### Aim of the exercise
Every line containing the word "Description" must be pulled from the records.

### Recorded data
-- Opening Marker --

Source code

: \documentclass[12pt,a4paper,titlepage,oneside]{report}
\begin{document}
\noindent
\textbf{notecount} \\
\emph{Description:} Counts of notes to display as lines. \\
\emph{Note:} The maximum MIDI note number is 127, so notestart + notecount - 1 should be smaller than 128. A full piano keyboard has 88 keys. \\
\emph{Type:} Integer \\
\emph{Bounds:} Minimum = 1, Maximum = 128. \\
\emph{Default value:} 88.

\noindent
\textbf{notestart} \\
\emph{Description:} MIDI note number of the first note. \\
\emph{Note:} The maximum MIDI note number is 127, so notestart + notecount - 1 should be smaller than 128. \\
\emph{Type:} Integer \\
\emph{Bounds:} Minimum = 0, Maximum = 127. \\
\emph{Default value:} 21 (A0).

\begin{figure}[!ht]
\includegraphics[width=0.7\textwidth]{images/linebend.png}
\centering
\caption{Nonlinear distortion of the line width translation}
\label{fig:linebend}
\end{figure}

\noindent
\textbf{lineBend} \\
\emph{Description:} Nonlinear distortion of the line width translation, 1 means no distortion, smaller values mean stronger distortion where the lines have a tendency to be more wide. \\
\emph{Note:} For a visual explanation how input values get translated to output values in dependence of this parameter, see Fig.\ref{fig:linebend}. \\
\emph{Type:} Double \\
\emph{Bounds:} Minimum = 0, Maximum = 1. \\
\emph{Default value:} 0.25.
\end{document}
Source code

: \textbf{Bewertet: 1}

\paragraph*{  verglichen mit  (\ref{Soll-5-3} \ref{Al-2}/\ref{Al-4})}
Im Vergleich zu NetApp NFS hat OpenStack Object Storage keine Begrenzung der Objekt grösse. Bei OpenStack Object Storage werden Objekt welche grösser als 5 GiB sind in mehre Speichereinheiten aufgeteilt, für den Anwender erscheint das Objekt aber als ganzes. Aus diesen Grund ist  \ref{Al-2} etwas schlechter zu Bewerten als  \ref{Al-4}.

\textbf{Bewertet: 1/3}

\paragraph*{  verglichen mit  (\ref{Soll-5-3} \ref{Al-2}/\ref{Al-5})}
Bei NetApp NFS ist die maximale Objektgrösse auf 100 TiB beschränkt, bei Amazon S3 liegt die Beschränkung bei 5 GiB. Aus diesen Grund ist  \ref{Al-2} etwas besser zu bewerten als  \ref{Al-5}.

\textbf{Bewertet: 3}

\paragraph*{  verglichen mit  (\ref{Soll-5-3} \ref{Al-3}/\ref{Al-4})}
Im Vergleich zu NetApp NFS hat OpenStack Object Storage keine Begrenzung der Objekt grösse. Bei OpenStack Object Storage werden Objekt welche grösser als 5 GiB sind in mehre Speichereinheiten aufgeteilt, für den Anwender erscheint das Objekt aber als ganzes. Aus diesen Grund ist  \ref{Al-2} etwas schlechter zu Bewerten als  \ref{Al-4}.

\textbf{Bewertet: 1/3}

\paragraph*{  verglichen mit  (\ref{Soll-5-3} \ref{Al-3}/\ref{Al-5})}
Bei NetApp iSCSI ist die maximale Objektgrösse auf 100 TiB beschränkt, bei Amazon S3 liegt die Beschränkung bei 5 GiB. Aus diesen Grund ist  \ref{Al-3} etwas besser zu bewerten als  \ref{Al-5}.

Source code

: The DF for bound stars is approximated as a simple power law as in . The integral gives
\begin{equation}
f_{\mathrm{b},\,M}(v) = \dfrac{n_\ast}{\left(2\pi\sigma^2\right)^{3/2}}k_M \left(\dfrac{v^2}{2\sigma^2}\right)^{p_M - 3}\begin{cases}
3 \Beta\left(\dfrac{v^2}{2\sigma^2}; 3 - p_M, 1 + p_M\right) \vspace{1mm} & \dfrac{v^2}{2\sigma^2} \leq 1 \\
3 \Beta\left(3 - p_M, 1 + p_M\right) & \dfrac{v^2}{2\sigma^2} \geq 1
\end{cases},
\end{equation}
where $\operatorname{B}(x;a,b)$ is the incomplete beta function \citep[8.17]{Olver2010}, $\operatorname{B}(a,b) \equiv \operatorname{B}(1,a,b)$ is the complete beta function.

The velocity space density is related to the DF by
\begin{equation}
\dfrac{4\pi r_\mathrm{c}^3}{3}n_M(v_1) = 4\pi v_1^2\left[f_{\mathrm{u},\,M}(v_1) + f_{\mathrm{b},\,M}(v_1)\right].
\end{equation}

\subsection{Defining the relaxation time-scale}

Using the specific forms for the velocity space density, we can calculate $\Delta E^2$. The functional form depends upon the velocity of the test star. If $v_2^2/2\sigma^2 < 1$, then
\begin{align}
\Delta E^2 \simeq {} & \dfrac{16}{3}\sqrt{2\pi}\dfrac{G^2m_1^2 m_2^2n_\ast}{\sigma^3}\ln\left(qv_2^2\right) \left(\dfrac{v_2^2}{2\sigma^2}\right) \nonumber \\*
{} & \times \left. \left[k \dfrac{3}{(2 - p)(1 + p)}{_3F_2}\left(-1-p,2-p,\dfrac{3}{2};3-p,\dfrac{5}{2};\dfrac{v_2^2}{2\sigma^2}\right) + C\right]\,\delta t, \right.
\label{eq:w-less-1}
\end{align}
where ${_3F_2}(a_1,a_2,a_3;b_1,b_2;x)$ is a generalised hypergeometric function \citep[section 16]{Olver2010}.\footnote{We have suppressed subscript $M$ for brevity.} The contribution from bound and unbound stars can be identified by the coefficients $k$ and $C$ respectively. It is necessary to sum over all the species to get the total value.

-- Closing Marker --

### Output below
\emph{Description:} Counts of notes to display as lines. \\
\emph{Description:} MIDI note number of the first note. \\
\emph{Description:} Nonlinear distortion of the line width translation, 1 means no distortion, smaller values mean stronger distortion where the lines have a tendency to be more wide. \\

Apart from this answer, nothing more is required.